Chilean marine science devastated by earthquake

From the INSPIRE cruise blog: "The research vessel Kay Kay II, belonging to the University of Concepción. The 18m ship was washed 1km inland following the Feb. 27 earthquake. Vandals subsequently stripped the ship of its oceanographic instruments. Image courtesy of Ruben Escribano."

UPDATE: The Consortium for Ocean Leadership has set up a University of Concepcion Oceanographic Relief Fund. You can donate here.

Along with the lives lost in the recent Chilean earthquake, Chile’s excellent marine science research program has been utterly devastated. Dr. Lisa Levin, a professor at Scripps Institution of Oceanography (full disclosure: I am a student at SIO and have taken many classes from Dr. Levin) is currently cruising off Chile on the INSPIRE expedition,  and has received reports of total scientific devastation:

The wonderful marine laboratory at Dichato, where I had worked for one summer and returned to teach for part of another, was completely destroyed by a series of 3 tidal waves.  These arrived 30 minutes apart, the first 2 hours after the initial quake. The loss of instrumentation, lab equipment, computers, samples and countless hours spent generating data is catastrophic and heartbreaking.  Many of the top marine researchers at the University of Concepcion made this laboratory their base of operations.  Only the side walls remain, most of the contents and parts of the roof are gone.  The Kay Kay, the University’s 18m research vessel was left high and dry nearly one kilometer inland. Although this ship could have been salvaged, vandals have apparently removed all of its instruments.

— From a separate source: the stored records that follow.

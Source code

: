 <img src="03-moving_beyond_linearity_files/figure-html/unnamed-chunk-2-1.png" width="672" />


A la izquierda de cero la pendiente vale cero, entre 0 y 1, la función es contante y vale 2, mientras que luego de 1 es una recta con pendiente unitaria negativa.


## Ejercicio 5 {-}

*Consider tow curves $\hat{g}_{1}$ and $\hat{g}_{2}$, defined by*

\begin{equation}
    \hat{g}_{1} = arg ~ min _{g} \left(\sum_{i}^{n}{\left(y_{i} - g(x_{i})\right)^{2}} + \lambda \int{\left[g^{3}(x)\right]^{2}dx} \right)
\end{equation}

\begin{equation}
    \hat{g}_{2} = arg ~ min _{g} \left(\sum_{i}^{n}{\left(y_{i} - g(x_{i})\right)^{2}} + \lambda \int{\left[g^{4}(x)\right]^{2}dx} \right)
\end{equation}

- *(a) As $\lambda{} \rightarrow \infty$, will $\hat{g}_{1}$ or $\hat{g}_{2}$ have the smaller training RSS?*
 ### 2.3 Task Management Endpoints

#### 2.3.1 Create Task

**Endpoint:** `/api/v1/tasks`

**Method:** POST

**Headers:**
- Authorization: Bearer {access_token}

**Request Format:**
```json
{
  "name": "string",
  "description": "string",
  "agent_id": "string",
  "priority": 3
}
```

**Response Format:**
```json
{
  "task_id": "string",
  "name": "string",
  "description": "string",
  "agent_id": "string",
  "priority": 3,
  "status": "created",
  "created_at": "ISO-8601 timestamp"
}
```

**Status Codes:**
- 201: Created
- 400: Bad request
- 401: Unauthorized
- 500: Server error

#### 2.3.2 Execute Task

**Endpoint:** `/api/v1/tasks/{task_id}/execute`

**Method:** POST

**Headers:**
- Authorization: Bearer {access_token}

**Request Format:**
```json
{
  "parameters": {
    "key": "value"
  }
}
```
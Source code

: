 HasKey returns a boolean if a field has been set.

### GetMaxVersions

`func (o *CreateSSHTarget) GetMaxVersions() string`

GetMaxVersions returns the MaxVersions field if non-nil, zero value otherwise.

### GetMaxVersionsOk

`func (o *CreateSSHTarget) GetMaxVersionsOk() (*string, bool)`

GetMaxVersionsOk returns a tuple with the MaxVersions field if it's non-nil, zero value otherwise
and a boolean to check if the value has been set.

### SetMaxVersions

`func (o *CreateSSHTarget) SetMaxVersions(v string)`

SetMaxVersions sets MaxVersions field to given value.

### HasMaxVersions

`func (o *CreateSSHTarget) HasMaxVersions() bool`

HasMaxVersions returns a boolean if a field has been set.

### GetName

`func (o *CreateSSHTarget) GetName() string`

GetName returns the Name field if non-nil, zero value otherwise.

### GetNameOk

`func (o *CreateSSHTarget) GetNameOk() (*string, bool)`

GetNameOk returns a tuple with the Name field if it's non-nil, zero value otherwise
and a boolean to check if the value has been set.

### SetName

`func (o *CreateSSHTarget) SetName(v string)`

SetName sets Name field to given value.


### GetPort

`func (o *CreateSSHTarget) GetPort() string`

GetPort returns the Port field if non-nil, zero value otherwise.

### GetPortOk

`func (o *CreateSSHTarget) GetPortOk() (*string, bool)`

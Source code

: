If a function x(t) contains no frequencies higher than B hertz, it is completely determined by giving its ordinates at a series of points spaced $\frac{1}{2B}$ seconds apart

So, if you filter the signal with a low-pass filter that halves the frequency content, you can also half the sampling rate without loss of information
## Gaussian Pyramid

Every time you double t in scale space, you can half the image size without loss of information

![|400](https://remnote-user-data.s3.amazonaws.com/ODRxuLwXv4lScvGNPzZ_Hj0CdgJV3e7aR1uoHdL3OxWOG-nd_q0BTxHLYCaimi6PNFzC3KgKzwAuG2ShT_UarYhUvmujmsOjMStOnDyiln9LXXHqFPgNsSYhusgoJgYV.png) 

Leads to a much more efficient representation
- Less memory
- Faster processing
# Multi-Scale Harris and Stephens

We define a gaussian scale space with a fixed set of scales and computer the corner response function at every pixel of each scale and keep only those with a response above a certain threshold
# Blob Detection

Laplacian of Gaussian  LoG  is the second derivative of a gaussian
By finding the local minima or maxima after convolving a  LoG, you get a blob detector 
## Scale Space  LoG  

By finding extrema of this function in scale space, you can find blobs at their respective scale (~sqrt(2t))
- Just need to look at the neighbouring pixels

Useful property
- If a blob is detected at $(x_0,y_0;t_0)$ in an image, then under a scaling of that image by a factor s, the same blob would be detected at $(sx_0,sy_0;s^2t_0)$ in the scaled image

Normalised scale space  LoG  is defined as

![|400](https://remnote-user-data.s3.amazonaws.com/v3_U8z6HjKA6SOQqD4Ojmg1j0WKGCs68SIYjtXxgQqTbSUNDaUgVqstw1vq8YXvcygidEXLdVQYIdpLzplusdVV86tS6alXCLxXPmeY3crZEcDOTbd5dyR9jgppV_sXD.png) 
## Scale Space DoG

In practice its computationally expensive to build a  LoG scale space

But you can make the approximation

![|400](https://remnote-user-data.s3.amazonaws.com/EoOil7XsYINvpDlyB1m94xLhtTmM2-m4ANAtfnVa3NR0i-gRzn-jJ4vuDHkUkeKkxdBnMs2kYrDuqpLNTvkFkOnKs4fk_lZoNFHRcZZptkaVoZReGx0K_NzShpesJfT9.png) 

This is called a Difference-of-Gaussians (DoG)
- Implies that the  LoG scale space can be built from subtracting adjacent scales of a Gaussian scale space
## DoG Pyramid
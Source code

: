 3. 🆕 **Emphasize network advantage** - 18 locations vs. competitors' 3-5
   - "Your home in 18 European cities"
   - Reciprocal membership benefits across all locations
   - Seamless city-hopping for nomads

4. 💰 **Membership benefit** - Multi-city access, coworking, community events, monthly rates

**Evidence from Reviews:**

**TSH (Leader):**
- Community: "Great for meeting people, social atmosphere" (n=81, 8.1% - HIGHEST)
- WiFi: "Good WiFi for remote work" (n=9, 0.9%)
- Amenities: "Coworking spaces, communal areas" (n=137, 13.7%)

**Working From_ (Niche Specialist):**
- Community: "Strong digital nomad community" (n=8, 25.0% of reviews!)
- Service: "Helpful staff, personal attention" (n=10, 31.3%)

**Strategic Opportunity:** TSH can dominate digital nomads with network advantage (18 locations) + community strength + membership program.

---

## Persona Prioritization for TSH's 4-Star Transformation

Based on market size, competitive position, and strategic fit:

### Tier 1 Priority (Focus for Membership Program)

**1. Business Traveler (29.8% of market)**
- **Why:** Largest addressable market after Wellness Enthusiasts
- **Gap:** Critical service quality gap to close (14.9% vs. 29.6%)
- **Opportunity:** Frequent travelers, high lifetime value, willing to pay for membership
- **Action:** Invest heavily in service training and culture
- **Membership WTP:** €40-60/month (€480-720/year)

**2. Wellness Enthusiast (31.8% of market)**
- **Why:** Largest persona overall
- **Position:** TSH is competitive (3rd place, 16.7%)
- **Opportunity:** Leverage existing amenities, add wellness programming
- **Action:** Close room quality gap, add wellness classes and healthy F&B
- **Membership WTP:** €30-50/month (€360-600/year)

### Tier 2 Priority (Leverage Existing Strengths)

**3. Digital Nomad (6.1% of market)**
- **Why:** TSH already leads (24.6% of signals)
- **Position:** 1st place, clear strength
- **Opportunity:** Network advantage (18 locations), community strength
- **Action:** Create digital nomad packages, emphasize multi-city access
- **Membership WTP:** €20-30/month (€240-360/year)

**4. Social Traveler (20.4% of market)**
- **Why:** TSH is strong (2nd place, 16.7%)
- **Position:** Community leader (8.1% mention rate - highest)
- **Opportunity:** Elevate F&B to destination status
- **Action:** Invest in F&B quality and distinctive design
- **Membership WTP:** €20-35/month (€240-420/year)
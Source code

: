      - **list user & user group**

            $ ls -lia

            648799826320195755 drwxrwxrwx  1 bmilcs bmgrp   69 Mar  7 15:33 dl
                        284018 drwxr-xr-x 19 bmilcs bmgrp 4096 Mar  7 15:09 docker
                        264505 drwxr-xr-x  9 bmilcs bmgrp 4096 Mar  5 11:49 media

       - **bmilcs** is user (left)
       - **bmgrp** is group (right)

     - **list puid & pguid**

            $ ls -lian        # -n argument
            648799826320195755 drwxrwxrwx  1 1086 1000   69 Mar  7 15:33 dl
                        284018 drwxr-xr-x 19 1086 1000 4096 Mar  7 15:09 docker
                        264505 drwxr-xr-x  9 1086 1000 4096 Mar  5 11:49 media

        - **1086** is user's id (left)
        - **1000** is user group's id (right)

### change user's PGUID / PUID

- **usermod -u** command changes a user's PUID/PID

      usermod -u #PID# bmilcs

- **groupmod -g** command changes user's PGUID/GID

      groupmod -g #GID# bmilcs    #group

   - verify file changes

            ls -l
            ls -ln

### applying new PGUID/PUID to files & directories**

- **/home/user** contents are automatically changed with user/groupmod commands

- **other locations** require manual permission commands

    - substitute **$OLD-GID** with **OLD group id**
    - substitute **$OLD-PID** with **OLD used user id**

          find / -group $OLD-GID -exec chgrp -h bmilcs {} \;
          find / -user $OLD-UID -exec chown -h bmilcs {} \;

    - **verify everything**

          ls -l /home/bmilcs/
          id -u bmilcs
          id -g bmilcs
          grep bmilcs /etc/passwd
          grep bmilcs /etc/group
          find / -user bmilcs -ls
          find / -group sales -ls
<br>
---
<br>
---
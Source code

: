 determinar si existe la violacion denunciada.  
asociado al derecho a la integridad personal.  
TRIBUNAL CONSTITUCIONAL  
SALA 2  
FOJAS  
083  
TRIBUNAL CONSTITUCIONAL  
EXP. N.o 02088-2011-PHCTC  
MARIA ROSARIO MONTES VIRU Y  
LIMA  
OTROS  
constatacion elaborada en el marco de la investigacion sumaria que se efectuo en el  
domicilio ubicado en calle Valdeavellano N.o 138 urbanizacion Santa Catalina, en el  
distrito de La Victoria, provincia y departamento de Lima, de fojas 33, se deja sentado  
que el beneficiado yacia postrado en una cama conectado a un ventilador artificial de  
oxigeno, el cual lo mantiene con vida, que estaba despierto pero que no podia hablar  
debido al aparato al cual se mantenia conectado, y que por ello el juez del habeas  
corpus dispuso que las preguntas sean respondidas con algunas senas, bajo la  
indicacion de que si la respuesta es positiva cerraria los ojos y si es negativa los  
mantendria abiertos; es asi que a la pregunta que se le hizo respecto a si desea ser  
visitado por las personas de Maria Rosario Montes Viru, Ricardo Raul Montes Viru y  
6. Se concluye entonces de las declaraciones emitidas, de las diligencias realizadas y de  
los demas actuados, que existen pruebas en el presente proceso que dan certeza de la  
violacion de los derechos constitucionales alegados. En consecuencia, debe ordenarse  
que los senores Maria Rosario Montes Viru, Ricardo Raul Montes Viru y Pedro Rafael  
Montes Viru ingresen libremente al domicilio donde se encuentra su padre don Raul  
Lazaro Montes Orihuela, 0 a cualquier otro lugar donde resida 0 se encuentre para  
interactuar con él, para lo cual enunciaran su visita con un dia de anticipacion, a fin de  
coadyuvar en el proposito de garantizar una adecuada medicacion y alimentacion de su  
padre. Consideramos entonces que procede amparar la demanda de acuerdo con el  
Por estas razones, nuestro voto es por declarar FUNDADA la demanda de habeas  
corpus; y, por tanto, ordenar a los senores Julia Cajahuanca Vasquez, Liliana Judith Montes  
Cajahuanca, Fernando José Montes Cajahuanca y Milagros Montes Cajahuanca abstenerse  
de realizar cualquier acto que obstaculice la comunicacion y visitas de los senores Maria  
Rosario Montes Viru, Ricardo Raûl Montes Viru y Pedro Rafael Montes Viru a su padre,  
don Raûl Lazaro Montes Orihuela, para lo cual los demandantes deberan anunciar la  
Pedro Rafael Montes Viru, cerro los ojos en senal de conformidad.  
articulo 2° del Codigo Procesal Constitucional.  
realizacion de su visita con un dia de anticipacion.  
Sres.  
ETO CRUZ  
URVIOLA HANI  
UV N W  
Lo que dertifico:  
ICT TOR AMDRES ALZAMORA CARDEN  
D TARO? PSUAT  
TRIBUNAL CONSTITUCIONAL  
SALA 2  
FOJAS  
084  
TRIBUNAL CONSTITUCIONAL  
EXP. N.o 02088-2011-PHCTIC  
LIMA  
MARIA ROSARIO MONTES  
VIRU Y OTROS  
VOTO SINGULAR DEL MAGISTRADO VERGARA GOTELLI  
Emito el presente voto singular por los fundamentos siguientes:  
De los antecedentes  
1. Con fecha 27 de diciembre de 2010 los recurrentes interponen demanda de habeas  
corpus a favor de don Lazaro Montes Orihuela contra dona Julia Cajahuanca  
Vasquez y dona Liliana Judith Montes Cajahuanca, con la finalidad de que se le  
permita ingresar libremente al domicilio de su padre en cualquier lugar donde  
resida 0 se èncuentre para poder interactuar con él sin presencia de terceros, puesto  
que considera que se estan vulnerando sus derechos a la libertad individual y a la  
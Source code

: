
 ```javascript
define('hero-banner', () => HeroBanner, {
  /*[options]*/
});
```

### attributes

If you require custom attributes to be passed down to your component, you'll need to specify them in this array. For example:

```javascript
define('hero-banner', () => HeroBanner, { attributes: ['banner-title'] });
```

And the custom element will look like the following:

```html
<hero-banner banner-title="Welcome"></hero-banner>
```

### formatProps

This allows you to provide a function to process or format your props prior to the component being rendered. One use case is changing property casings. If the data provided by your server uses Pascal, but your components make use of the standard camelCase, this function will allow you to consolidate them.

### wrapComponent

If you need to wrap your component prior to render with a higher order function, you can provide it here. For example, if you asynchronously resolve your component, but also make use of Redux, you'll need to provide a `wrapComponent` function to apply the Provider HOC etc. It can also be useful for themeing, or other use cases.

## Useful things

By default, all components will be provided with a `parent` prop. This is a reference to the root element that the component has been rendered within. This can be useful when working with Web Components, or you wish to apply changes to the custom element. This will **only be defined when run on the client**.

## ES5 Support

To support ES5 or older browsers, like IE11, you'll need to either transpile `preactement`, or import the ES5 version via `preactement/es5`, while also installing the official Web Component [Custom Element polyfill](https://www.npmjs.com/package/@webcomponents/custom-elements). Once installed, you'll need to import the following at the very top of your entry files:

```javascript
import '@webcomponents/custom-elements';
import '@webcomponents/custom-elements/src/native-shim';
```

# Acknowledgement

Of course marine sciences at the main campus in Concepcion also must be greatly affected.  A week without electricity spells doom for sensitive samples in freezers… for some this must be a lifetime of collection lost, for others a PhD dissolved.  Countless other consequences will undoubtedly emerge…

…a brand new 70-m vessel called the Cabo de Hornos.  The new ship, with world class, state-of-the-art equipment, would work in south Chile and Antarctic waters. It was due to be launched on Feb. 27th, 2010 just hours after the earthquake.  Instead a wave lifted and pounded it atop the dock onto dry land.

Dr. Levin ends her post with the hope that marine scientists from around the world can come together to help Chilean scientists get back out to sea and into the lab as soon as possible.